Analyzing Star Wars Survey Data

Introduction

In this project, we'll aim to explore and clean exists survey from Star Wars fans using the online tool SurveyMonkey to answer the following question: does the rest of America realize that “The Empire Strikes Back” is clearly the best of the bunch?. The data contains 835 total responses, which can be downloaded from their GitHub repository.

The data has several columns, including:

  • RespondentID - An anonymized ID for the respondent (person taking the survey)
  • Gender - The respondent's gender
  • Age - The respondent's age
  • Household Income - The respondent's income
  • Education - The respondent's education level
  • Location (Census Region) - The respondent's location
  • Have you seen any of the 6 films in the Star Wars franchise? - Has a Yes or No response
  • Do you consider yourself to be a fan of the Star Wars film franchise? - Has a Yes or No response

Summary of results

After analyzing the data, we reached that the episode 5 “The Empire Strikes Back” is the most seen and best ranked episode by most of the respondents. In general, the earlier movies seem to be more popular.

Exploring the data

In [1]:
import pandas as pd
# Read in the star_wars dataframe
star_wars = pd.read_csv("star_wars.csv", encoding="ISO-8859-1")
star_wars.head(3)
Out[1]:
RespondentID Have you seen any of the 6 films in the Star Wars franchise? Do you consider yourself to be a fan of the Star Wars film franchise? Which of the following Star Wars films have you seen? Please select all that apply. Unnamed: 4 Unnamed: 5 Unnamed: 6 Unnamed: 7 Unnamed: 8 Please rank the Star Wars films in order of preference with 1 being your favorite film in the franchise and 6 being your least favorite film. ... Unnamed: 28 Which character shot first? Are you familiar with the Expanded Universe? Do you consider yourself to be a fan of the Expanded Universe?ξ Do you consider yourself to be a fan of the Star Trek franchise?

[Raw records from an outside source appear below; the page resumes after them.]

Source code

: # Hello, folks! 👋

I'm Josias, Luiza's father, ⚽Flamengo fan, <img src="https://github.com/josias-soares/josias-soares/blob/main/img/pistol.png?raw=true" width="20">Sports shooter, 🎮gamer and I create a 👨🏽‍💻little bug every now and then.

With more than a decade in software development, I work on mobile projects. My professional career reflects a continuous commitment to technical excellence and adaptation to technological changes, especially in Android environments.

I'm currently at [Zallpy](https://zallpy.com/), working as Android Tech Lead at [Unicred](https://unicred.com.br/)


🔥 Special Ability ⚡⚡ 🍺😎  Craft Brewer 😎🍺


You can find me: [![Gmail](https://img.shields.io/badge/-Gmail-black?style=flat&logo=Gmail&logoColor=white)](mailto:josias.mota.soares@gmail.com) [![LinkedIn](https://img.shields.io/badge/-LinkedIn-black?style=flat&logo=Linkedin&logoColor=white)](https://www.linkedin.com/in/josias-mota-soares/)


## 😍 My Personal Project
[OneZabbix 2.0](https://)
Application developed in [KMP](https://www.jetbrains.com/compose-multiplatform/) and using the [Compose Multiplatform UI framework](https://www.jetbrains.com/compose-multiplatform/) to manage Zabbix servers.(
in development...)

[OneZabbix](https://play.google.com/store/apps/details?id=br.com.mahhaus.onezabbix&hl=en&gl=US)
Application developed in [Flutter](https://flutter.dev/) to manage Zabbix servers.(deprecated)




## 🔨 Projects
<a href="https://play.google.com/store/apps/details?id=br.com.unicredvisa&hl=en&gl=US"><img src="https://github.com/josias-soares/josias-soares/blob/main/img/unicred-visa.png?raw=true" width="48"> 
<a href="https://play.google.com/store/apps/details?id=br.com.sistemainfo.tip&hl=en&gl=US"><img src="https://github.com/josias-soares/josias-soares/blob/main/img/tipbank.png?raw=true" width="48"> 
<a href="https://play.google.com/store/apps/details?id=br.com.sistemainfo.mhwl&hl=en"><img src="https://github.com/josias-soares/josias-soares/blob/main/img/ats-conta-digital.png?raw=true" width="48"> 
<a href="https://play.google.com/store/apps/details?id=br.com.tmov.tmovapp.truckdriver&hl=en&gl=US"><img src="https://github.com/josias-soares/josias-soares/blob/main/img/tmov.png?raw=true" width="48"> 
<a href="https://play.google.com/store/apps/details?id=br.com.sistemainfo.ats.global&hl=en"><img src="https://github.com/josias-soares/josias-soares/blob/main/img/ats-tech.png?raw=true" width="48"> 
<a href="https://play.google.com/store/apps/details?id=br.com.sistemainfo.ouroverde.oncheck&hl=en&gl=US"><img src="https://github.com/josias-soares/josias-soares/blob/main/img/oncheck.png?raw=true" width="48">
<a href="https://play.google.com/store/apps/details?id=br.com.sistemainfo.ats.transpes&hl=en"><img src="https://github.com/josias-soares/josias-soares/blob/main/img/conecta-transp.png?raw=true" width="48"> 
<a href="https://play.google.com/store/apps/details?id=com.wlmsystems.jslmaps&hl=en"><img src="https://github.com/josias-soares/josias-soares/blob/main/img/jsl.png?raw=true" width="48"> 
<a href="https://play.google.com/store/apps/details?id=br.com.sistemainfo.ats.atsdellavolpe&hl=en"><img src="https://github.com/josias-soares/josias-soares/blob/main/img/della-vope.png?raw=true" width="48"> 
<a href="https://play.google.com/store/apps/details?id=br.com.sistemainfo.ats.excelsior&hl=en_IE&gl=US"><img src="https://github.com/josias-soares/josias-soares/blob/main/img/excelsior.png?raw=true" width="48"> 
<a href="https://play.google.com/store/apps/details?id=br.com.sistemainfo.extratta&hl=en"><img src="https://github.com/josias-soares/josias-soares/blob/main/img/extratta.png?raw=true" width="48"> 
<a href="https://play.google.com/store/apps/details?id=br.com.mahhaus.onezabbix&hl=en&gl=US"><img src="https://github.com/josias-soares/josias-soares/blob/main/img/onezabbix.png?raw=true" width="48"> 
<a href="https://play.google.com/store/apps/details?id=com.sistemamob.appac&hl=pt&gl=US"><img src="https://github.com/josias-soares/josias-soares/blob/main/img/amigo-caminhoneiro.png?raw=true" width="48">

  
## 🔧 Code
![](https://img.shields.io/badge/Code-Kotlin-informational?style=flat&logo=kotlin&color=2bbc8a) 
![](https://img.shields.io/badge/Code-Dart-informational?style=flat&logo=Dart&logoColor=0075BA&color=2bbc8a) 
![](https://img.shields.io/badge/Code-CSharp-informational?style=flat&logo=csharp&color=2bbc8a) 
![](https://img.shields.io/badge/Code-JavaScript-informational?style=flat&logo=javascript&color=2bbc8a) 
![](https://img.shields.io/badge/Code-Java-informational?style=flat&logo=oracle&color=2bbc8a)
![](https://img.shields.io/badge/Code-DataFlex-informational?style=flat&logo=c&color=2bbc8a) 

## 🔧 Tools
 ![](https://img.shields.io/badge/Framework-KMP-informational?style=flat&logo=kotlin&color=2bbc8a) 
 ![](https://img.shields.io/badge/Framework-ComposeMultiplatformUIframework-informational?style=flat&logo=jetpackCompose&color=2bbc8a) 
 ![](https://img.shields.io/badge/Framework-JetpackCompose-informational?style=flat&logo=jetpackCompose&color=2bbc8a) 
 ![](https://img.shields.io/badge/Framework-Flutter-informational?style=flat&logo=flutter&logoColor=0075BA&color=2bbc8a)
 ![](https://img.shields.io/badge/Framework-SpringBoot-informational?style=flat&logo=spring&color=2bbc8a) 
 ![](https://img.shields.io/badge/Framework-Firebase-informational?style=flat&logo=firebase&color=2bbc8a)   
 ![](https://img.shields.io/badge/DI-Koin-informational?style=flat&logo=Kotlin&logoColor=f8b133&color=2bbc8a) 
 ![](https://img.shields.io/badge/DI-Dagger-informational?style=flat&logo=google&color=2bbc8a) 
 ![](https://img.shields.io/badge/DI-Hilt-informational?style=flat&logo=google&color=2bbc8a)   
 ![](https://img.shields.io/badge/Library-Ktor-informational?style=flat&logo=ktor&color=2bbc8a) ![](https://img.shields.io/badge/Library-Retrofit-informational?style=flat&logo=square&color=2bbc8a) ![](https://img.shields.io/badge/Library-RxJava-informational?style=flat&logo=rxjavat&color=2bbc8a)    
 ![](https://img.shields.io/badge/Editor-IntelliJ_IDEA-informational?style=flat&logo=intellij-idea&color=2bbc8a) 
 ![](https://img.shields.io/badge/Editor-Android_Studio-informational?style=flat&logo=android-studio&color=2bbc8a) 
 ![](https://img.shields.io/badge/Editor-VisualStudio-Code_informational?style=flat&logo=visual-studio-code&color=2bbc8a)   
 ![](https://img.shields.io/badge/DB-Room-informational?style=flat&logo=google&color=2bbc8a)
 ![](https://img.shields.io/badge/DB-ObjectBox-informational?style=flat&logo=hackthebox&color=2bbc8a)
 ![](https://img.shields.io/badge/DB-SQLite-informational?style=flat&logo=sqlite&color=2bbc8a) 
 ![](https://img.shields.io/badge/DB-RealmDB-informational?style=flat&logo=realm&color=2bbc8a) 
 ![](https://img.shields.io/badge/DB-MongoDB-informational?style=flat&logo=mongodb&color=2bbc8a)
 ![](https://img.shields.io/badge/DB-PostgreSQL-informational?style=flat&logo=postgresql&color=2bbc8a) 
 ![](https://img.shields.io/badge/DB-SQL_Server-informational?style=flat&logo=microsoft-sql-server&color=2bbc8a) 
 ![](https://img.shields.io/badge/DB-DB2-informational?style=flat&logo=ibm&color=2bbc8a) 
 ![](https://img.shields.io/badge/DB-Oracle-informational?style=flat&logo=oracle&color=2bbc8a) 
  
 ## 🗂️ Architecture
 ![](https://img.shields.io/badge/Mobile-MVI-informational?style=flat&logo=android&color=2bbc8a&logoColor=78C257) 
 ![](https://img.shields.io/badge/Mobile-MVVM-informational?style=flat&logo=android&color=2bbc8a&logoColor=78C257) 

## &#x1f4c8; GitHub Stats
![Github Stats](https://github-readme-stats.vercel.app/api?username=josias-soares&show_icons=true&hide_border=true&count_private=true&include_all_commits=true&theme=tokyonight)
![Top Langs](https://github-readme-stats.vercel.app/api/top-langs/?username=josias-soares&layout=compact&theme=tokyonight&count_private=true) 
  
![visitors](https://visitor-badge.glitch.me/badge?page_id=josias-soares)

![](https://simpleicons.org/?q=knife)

Gender Age Household Income Education Location (Census Region)
0 NaN Response Response Star Wars: Episode I The Phantom Menace Star Wars: Episode II Attack of the Clones Star Wars: Episode III Revenge of the Sith Star Wars: Episode IV A New Hope Star Wars: Episode V The Empire Strikes Back Star Wars: Episode VI Return of the Jedi Star Wars: Episode I The Phantom Menace ... Yoda Response Response Response Response Response Response Response Response Response
1 3.292880e+09 Yes Yes Star Wars: Episode I The Phantom Menace Star Wars: Episode II Attack of the Clones Star Wars: Episode III Revenge of the Sith Star Wars: Episode IV A New Hope Star Wars: Episode V The Empire Strikes Back Star Wars: Episode VI Return of the Jedi 3 ... Very favorably I don't understand this question Yes No No Male 18-29 NaN High school degree South Atlantic
2 3.292880e+09 No NaN NaN NaN NaN NaN NaN NaN NaN ... NaN NaN NaN NaN Yes Male 18-29 $0 - $24,999 Bachelor degree West South Central

3 rows × 38 columns

In [2]:
# Review the column names
star_wars.columns
Out[2]:
Index(['RespondentID',
       'Have you seen any of the 6 films in the Star Wars franchise?',
       'Do you consider yourself to be a fan of the Star Wars film franchise?',
       'Which of the following Star Wars films have you seen? Please select all that apply.',
       'Unnamed: 4', 'Unnamed: 5', 'Unnamed: 6', 'Unnamed: 7', 'Unnamed: 8',
       'Please rank the Star Wars films in order of preference with 1 being your favorite film in the franchise and 6 being your least favorite film.',
       'Unnamed: 10', 'Unnamed: 11', 'Unnamed: 12', 'Unnamed: 13',
       'Unnamed: 14',
       'Please state whether you view the following characters favorably, unfavorably, or are unfamiliar with him/her.',
       'Unnamed: 16', 'Unnamed: 17', 'Unnamed: 18', 'Unnamed: 19',
       'Unnamed: 20', 'Unnamed: 21', 'Unnamed: 22', 'Unnamed: 23',
       'Unnamed: 24', 'Unnamed: 25', 'Unnamed: 26', 'Unnamed: 27',
       'Unnamed: 28', 'Which character shot first?',
       'Are you familiar with the Expanded Universe?',
       'Do you consider yourself to be a fan of the Expanded Universe?ξ',
       'Do you consider yourself to be a fan of the Star Trek franchise?',
       'Gender', 'Age', 'Household Income', 'Education',
       'Location (Census Region)'],
      dtype='object')

Cleaning and Transforming the dataset

First, we'll need to remove the invalid rows. For example, RespondentID is supposed to be a unique ID for each respondent, but it's blank in some rows. Let's remove any rows with an invalid RespondentID.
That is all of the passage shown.